HUNTINGDON’S High Street has weathered the economic storm better than almost anywhere else in Britain, according to research for a nation newspaper.

And now the town's shopkeepers have invited retail troubleshooter Mary Portas to visit Huntingdon to advise on further improvements.

The town's centre was placed seventh in Britain's top 10 for resilience by Synovate Retail Performance, the Milton Keynes-based global business practice that had been commissioned by The Sunday Times.

In spite of having lost the Marks and Spencer food store two years ago and toys-and-fashion independent Sports and Fashions in the past few weeks, footfall in Huntingdon's central retail area has remained buoyant against a falling national trend - which has been replicated in St Neots, though not in Ramsey or St Ives.
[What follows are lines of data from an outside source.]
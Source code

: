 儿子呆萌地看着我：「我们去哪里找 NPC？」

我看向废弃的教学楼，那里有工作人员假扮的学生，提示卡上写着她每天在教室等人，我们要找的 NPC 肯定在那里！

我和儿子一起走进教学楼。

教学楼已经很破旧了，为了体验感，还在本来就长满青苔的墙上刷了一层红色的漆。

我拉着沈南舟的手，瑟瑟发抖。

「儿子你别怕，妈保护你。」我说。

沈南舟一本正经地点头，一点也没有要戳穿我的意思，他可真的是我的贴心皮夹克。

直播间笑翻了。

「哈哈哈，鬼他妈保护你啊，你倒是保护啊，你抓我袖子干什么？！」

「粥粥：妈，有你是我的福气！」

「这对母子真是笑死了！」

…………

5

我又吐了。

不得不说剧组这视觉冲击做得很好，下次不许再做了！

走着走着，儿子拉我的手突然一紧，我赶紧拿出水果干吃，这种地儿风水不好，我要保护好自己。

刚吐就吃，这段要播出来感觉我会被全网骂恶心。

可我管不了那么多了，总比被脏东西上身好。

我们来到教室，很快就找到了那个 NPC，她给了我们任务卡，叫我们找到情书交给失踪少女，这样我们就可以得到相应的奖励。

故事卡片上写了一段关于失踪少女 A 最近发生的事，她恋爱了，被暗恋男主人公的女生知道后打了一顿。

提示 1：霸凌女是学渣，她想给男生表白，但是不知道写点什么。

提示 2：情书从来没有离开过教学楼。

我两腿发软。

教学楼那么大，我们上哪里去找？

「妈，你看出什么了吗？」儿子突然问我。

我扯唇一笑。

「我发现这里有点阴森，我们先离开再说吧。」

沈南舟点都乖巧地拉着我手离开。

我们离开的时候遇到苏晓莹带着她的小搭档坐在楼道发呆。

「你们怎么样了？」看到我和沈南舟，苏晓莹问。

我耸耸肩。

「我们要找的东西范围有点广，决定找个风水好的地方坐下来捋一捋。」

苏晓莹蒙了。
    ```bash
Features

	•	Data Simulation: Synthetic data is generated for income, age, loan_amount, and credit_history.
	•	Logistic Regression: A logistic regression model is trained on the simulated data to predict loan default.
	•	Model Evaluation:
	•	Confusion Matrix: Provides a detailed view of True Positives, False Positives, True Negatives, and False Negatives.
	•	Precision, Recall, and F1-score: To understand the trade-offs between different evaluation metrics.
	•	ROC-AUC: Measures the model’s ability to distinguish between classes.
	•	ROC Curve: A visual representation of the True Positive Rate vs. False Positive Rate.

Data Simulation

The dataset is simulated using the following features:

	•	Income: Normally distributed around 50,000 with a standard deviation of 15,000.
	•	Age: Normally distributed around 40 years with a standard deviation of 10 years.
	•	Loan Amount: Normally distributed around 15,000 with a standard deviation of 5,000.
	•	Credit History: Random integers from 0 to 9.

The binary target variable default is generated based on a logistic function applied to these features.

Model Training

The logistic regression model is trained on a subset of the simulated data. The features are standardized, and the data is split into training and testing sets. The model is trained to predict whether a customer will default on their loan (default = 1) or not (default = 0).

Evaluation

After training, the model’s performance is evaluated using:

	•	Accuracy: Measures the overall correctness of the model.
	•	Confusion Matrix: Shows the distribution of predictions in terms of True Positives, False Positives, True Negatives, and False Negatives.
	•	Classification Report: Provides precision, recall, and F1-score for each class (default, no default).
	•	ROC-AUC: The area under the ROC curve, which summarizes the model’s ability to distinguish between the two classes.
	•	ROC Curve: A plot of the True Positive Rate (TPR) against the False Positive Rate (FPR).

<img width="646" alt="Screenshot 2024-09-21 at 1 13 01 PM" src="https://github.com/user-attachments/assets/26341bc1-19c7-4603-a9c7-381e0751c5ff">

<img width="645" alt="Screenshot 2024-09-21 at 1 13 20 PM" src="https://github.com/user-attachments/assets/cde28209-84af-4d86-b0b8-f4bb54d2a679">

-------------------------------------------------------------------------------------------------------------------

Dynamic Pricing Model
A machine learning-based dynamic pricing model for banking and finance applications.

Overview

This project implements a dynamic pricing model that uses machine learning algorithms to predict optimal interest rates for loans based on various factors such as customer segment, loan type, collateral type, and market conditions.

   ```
Synovate's sample base covers over 1.1 billion shopper visits per annum to more than 6,500 retail outlets across high streets, retail parks, designer outlets, shopping centres and malls every month throughout the UK.

Huntingdonshire District Council monitors footfall in the same week every autumn to identify trends.

Footfall in Huntingdon peaked in 2009 - but that was probably because the monitoring week coincided with the opening of the 99p store in the former Woolworths premises, which pushed the number of shoppers up to five per cent on the previous year.

Although it fell back 3.8 per cent in 2010, there are still more shoppers in Huntingdon town centre than there were in 2006, before the recession began, town centre manager Katy Sismore, who has issued the invitation to Mary Portas on behalf of Huntingdon's shops, told The Hunts Post yesterday (Tuesday).

Mrs Sismore said Huntingdon Town Partnership, which represents many of the retailers, could not claim sole credit for the town's resilience. "I put it down to a partnership approach that has been in existence since 1998."

Other involved included local authorities, including HDC's chewing gum removal and street cleaning activities, landlords, Huntingdonshire Business Against Crime, Shopmobility and others.

"You have to have a clean town and a safe town in which retailers want to invest their money. It's not a perfect town: for instance, we no longer have an independent toy shop. And we don't have enough small units, except in side streets, to encourage independents.

"But, even though we lose some shops, others open to replace them."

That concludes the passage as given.